### What the task asks
List all lines of the data containing the word "output".

*** Opening Provided data ***

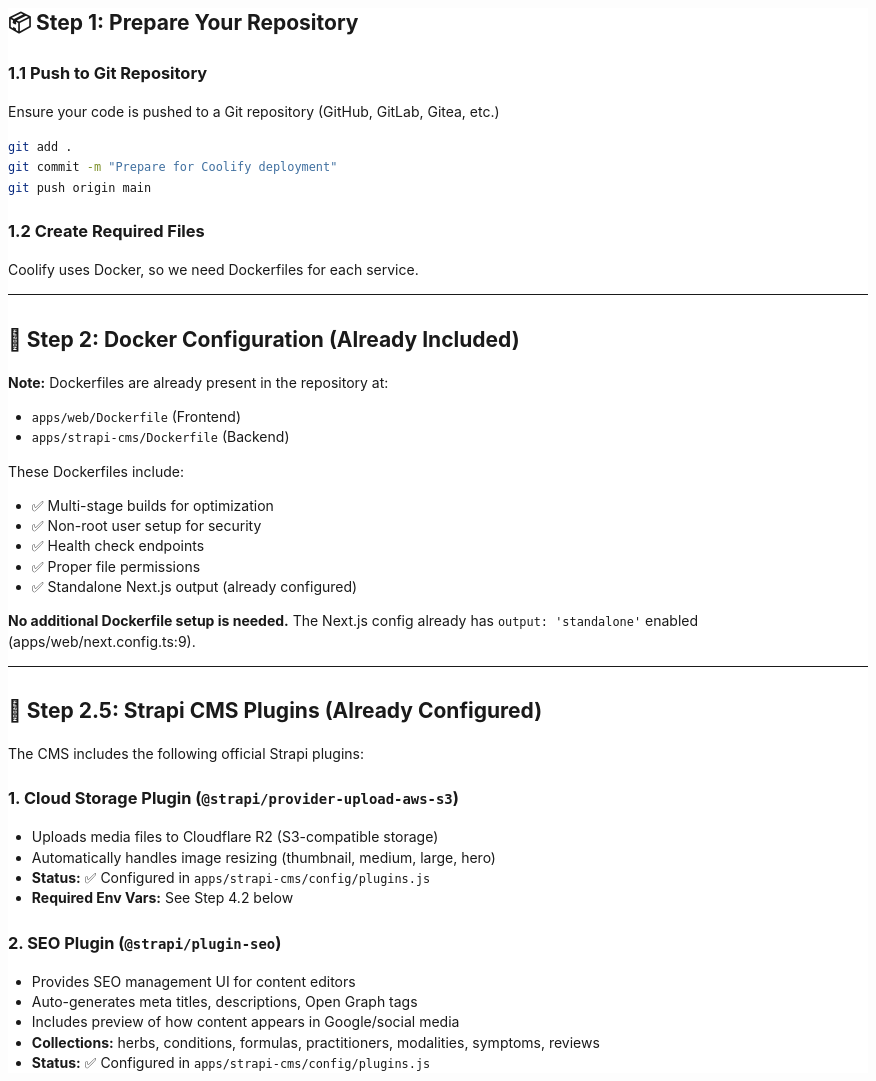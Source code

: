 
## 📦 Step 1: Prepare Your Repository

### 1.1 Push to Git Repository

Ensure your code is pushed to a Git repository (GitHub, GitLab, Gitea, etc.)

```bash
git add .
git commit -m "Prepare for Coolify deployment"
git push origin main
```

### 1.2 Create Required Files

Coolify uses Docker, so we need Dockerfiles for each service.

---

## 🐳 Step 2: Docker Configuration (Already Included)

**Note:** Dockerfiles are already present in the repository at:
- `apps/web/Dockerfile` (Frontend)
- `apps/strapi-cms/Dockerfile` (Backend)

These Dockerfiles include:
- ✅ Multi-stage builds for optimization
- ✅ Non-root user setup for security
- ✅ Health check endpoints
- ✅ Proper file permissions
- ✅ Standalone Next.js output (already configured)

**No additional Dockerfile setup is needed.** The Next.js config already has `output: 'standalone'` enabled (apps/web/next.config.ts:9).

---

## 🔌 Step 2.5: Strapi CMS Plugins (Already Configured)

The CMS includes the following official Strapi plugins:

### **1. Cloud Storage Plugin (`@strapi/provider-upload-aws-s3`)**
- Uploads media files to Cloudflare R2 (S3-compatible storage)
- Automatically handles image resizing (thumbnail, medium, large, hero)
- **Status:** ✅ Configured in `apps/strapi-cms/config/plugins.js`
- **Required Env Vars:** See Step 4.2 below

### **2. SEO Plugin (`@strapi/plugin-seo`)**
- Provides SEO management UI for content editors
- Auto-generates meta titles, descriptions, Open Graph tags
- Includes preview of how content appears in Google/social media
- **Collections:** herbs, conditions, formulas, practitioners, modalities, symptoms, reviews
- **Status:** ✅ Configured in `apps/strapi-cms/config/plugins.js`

*** Closing Provided data ***
*** Opening Provided data ***

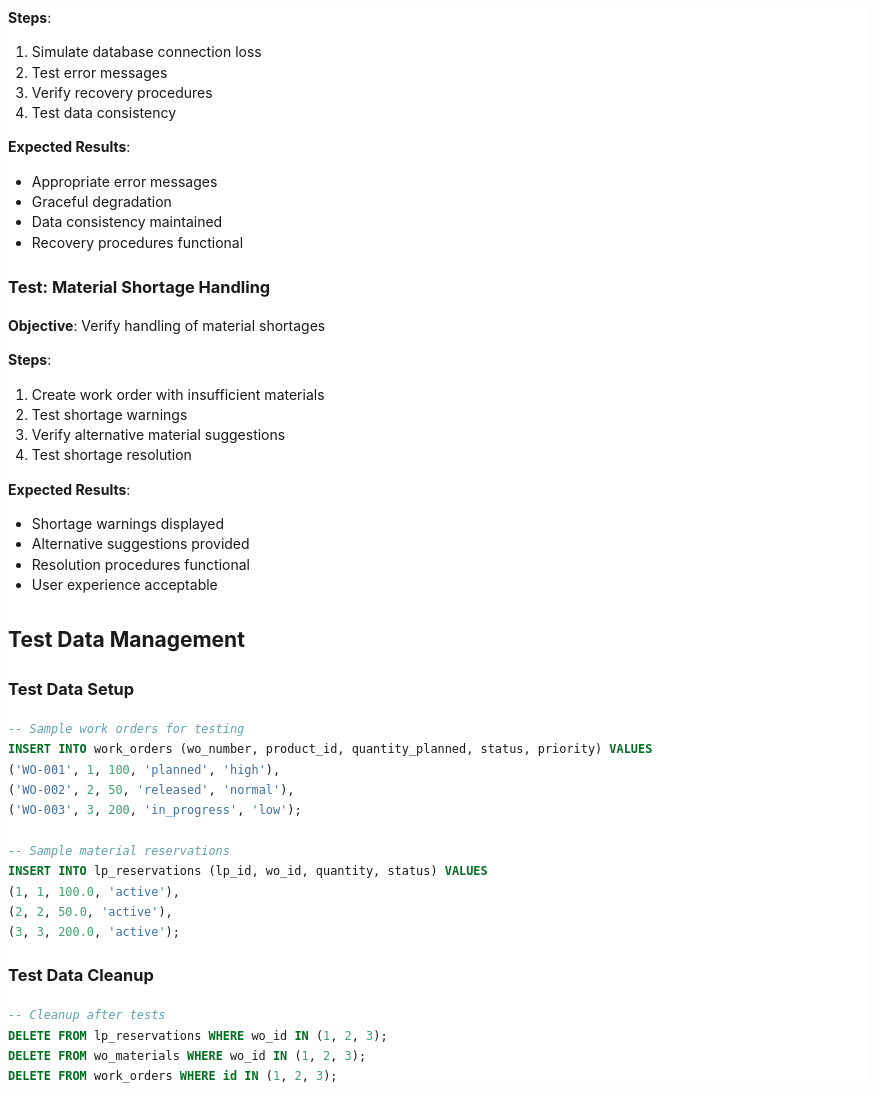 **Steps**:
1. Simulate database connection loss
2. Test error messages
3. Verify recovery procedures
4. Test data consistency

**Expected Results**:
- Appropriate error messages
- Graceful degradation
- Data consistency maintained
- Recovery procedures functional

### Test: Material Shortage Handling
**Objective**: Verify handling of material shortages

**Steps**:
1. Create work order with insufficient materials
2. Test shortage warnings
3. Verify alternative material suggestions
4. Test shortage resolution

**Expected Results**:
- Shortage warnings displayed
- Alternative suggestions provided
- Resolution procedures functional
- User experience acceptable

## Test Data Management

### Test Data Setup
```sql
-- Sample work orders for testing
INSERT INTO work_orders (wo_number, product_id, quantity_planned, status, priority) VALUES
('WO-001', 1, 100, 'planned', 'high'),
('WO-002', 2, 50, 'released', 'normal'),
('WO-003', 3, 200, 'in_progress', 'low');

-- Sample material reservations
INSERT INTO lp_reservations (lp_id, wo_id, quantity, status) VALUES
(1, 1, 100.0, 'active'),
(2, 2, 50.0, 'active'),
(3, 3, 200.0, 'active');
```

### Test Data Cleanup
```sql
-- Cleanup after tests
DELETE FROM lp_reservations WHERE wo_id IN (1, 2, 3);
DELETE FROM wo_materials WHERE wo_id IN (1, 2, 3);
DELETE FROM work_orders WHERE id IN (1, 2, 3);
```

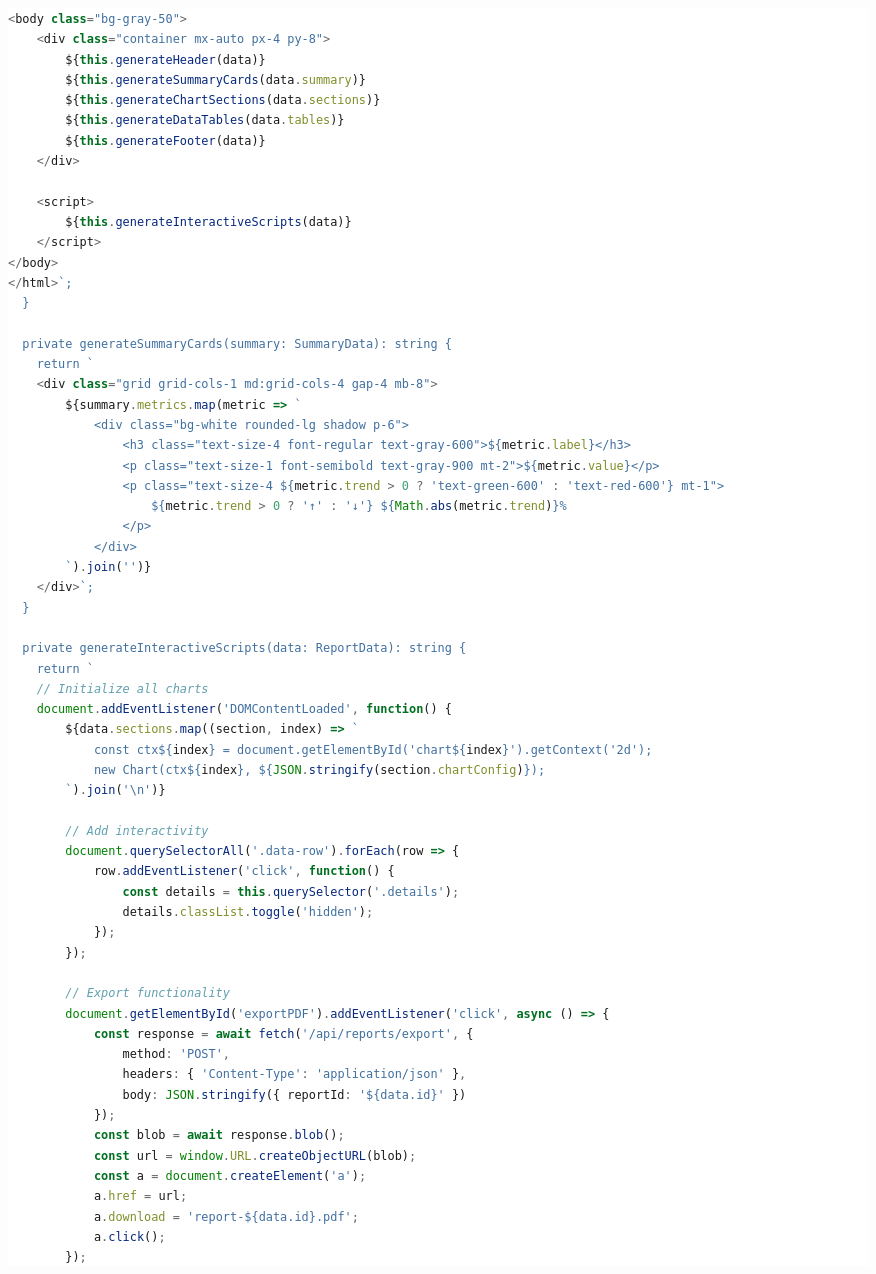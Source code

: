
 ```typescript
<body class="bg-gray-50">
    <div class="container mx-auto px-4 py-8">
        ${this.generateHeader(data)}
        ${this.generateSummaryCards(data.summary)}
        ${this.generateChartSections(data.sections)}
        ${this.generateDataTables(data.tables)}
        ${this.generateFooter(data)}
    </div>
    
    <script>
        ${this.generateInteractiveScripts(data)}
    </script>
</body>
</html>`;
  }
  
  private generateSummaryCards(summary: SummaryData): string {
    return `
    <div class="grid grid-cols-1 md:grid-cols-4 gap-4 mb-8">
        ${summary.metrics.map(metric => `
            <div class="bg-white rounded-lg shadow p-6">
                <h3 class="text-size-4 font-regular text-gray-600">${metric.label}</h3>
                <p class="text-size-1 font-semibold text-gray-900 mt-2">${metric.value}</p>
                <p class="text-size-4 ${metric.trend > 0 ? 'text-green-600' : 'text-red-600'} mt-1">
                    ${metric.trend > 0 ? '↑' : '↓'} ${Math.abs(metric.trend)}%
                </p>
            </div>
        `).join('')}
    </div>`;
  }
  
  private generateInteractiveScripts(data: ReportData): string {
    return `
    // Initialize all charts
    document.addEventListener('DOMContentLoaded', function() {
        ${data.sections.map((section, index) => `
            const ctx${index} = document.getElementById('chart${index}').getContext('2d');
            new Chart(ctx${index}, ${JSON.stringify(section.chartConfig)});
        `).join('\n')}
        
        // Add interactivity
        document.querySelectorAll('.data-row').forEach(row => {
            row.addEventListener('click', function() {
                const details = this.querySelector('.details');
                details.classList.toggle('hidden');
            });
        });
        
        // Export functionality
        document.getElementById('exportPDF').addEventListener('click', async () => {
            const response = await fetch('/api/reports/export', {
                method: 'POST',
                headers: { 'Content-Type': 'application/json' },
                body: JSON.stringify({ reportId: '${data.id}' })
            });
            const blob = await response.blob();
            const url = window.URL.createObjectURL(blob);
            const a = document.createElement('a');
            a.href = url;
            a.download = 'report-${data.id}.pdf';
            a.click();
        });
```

*** Closing Provided data ***

### Answer to this problem
- ✅ Standalone Next.js output (already configured)
**No additional Dockerfile setup is needed.** The Next.js config already has `output: 'standalone'` enabled (apps/web/next.config.ts:9).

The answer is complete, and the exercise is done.